25 novembre 2024 – Le 25 novembre est la Journée internationale des Nations Unies pour l’élimination de la violence à l’égard des femmes. Cette année encore, l’ONU a publié des chiffres terribles : au moins 51 100 femmes ont été tuées en 2023 par leur partenaire ou un membre de leur famille, soit une femme tuée toutes les 10 minutes. Dans le monde, près d’une femme sur trois a subi des violences physiques et/ou sexuelles de la part de son partenaire intime, des violences sexuelles non liées au partenaire ou les deux, au moins une fois dans sa vie. Les chiffres sont les mêmes pour l’Union européenne. Et maintenant, cette violence se manifeste également dans le cyberespace : plus d’une jeune femme sur deux dans le monde est touchée par la cyberviolence (selon les chiffres de l’UE).
Une priorité dans les politiques locales de sécurité
L’Efus estime que cette violence généralisée, qui touche aussi bien la sphère publique, professionnelle que privée, doit être traitée en priorité par les politiques locales de sécurité. Le Manifeste Sécurité, Démocratie et Villes de l’Efus recommande que « les collectivités territoriales soient pleinement impliquées dans les stratégies de lutte contre les violences de genre » et que leur rôle en matière de prévention et d’assistance aux victimes soit « reconnu et fortement soutenu par les gouvernements nationaux ainsi que par les institutions européennes et internationales ». Les collectivités membres de l’Efus s’engagent notamment à intensifier leurs efforts pour établir et coordonner des « réseaux de prévention rassemblant de nombreuses parties prenantes » et à diversifier les profils, notamment de genre, des équipes engagées dans la prévention des violences faites aux femmes.

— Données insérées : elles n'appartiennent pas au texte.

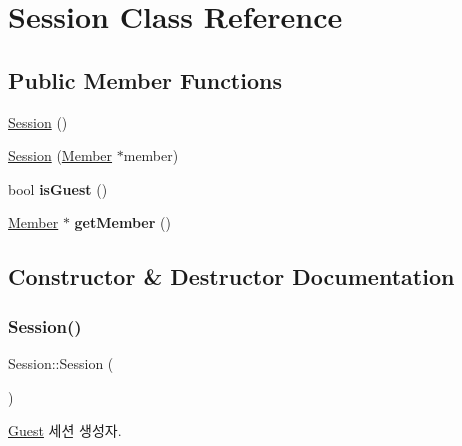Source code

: \hypertarget{class_session}{}\section{Session Class Reference}
\label{class_session}
\subsection*{Public Member Functions}
\begin{DoxyCompactItemize}
\item 
\mbox{\hyperlink{class_session_ad92ef09b872c9227e38a6efdd4d8a837}{Session}} ()
\item 
\mbox{\hyperlink{class_session_a7f366328741cdcd4200f3184c85d507a}{Session}} (\mbox{\hyperlink{class_member}{Member}} $\ast$member)
\item 
\mbox{\label{class_session_aeae3ee95ffc22efdca7112eb10f84c4d}} 
bool {\bfseries is\+Guest} ()
\item 
\mbox{\label{class_session_a4867a03de74afef38b440ba32bee98ab}} 
\mbox{\hyperlink{class_member}{Member}} $\ast$ {\bfseries get\+Member} ()
\end{DoxyCompactItemize}


\subsection{Constructor \& Destructor Documentation}
\mbox{\label{class_session_ad92ef09b872c9227e38a6efdd4d8a837}} 
\subsubsection{\texorpdfstring{Session()}{Session()}\hspace{0.1cm}{\footnotesize\ttfamily [1/2]}}
{\footnotesize\ttfamily Session\+::\+Session (\begin{DoxyParamCaption}{ }\end{DoxyParamCaption})}

\mbox{\hyperlink{class_guest}{Guest}} 세션 생성자. \mbox{\label{class_session_a7f366328741cdcd4200f3184c85d507a}}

Améliorer la détection, la prévention et l’assistance
Ainsi, nous avons organisé une session sur les violences sexistes et sexuelles lors de notre dernière conférence Sécurité, Démocratie et Villes, en mars 2024 à Bruxelles. Les participants ont souligné que l’amélioration de la détection, de la prévention et de l’assistance aux victimes de violences sexistes et sexuelles nécessite de larges partenariats locaux, et qu’autant les victimes que les auteurs doivent être associés aux mesures de prévention. Il est notamment important de former tous les acteurs concernés, en particulier les agents de police, à la prise en charge des victimes et à la compréhension de la nature spécifique de cette violence, y compris le cycle de la violence et les différents types d’abus (psychologique, physique, virtuel, économique, etc.).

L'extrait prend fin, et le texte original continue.